# Brief:
Please retype all of the following entries exactly.

# Records for the exercise:
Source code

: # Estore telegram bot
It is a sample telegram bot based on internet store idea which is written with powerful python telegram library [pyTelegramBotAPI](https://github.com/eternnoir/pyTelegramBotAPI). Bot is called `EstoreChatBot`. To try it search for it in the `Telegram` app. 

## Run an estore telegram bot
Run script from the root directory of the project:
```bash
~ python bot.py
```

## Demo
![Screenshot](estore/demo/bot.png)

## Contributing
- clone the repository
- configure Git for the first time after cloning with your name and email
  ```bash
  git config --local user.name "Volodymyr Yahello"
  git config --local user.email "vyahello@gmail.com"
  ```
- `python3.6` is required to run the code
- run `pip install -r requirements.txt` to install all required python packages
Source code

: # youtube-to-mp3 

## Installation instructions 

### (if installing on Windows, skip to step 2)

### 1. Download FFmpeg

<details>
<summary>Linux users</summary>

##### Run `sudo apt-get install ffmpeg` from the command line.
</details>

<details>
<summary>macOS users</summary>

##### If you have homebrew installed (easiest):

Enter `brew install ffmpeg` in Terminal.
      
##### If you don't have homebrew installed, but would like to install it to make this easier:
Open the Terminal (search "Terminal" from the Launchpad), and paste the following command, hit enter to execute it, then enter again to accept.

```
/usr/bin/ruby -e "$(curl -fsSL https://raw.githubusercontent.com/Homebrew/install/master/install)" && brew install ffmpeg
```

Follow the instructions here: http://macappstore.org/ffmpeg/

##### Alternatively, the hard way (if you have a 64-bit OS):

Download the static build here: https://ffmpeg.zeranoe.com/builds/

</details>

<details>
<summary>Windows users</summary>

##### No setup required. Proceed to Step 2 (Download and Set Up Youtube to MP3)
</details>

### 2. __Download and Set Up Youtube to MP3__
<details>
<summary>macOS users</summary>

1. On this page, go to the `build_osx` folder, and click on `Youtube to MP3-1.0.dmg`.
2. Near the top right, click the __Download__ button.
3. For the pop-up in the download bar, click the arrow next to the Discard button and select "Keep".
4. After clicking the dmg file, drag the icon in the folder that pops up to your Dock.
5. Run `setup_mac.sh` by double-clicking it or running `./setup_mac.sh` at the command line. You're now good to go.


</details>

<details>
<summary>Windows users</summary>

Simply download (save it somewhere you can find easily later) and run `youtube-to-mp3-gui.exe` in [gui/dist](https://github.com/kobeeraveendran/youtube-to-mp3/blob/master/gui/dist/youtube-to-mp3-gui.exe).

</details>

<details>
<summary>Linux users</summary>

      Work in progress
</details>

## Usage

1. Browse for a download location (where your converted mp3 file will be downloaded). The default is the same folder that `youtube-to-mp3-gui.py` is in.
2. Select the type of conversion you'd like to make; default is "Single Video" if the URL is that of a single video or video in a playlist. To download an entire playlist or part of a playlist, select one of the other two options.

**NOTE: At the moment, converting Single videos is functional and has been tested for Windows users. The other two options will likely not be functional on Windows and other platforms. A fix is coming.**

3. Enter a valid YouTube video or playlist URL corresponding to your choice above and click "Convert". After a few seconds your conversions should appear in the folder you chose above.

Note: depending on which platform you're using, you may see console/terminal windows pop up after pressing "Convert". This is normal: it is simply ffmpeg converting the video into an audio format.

# Final answer:
Source code

: # Estore telegram bot
It is a sample telegram bot based on internet store idea which is written with powerful python telegram library [pyTelegramBotAPI](https://github.com/eternnoir/pyTelegramBotAPI). Bot is called `EstoreChatBot`. To try it search for it in the `Telegram` app. 

## Run an estore telegram bot
Run script from the root directory of the project:
```bash
~ python bot.py
```

## Demo
![Screenshot](estore/demo/bot.png)

## Contributing
- clone the repository
- configure Git for the first time after cloning with your name and email
  ```bash
  git config --local user.name "Volodymyr Yahello"
  git config --local user.email "vyahello@gmail.com"
  ```
- `python3.6` is required to run the code
- run `pip install -r requirements.txt` to install all required python packages
Source code

: # youtube-to-mp3 

## Installation instructions 

### (if installing on Windows, skip to step 2)

### 1. Download FFmpeg

<details>
<summary>Linux users</summary>

##### Run `sudo apt-get install ffmpeg` from the command line.
</details>

<details>
<summary>macOS users</summary>

##### If you have homebrew installed (easiest):

Enter `brew install ffmpeg` in Terminal.
      
##### If you don't have homebrew installed, but would like to install it to make this easier:
Open the Terminal (search "Terminal" from the Launchpad), and paste the following command, hit enter to execute it, then enter again to accept.

```
/usr/bin/ruby -e "$(curl -fsSL https://raw.githubusercontent.com/Homebrew/install/master/install)" && brew install ffmpeg
```

Follow the instructions here: http://macappstore.org/ffmpeg/

##### Alternatively, the hard way (if you have a 64-bit OS):

Download the static build here: https://ffmpeg.zeranoe.com/builds/

</details>

<details>
<summary>Windows users</summary>

##### No setup required. Proceed to Step 2 (Download and Set Up Youtube to MP3)
</details>

### 2. __Download and Set Up Youtube to MP3__
<details>
<summary>macOS users</summary>

1. On this page, go to the `build_osx` folder, and click on `Youtube to MP3-1.0.dmg`.
2. Near the top right, click the __Download__ button.
3. For the pop-up in the download bar, click the arrow next to the Discard button and select "Keep".
4. After clicking the dmg file, drag the icon in the folder that pops up to your Dock.
5. Run `setup_mac.sh` by double-clicking it or running `./setup_mac.sh` at the command line. You're now good to go.


</details>

<details>
<summary>Windows users</summary>

Simply download (save it somewhere you can find easily later) and run `youtube-to-mp3-gui.exe` in [gui/dist](https://github.com/kobeeraveendran/youtube-to-mp3/blob/master/gui/dist/youtube-to-mp3-gui.exe).

</details>

<details>
<summary>Linux users</summary>

      Work in progress
</details>

## Usage

1. Browse for a download location (where your converted mp3 file will be downloaded). The default is the same folder that `youtube-to-mp3-gui.py` is in.
2. Select the type of conversion you'd like to make; default is "Single Video" if the URL is that of a single video or video in a playlist. To download an entire playlist or part of a playlist, select one of the other two options.

**NOTE: At the moment, converting Single videos is functional and has been tested for Windows users. The other two options will likely not be functional on Windows and other platforms. A fix is coming.**

3. Enter a valid YouTube video or playlist URL corresponding to your choice above and click "Convert". After a few seconds your conversions should appear in the folder you chose above.

Note: depending on which platform you're using, you may see console/terminal windows pop up after pressing "Convert". This is normal: it is simply ffmpeg converting the video into an audio format.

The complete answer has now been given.